**DIRECTIONS**.
Across the entries below, count the lines in which the word "information" occurs. Reply with the count alone.
[EXERCISE MATERIAL — start]
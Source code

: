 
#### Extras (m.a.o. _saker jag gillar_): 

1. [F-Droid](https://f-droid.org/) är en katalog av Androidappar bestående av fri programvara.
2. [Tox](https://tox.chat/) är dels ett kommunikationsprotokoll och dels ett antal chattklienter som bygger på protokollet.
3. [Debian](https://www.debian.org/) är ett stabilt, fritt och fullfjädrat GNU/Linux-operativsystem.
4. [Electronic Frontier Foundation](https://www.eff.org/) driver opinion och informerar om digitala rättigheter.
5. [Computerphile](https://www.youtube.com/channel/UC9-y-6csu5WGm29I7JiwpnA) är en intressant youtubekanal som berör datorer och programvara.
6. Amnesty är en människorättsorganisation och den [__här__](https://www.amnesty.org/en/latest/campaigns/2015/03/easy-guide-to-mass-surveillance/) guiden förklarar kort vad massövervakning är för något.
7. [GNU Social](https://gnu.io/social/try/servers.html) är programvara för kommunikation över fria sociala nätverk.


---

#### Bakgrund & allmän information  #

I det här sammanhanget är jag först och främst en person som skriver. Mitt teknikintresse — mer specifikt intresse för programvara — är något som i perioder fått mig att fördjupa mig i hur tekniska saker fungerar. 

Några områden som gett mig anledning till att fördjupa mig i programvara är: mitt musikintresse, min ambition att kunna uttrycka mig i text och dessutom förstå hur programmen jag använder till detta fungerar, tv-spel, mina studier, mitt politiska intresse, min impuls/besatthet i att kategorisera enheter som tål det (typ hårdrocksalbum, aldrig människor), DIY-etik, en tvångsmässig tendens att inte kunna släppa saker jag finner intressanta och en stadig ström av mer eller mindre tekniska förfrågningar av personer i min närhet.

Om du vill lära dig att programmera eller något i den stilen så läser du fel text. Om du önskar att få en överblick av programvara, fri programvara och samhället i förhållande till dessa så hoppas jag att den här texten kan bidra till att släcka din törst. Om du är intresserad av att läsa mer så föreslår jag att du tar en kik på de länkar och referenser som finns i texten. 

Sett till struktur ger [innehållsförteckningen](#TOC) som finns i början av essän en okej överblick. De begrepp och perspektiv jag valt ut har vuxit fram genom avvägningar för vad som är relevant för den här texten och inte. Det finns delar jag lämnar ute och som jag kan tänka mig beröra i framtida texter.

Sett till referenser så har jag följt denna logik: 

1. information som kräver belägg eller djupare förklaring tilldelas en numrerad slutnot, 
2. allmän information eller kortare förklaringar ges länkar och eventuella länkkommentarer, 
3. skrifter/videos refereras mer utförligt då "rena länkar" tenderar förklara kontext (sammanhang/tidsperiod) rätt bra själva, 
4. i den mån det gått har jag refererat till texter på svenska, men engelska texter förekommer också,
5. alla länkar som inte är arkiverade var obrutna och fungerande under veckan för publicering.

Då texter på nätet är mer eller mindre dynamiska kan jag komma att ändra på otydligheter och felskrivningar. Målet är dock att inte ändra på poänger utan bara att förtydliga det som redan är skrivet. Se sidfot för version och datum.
[EXERCISE MATERIAL — finish]
**OUTPUT BELOW**.
3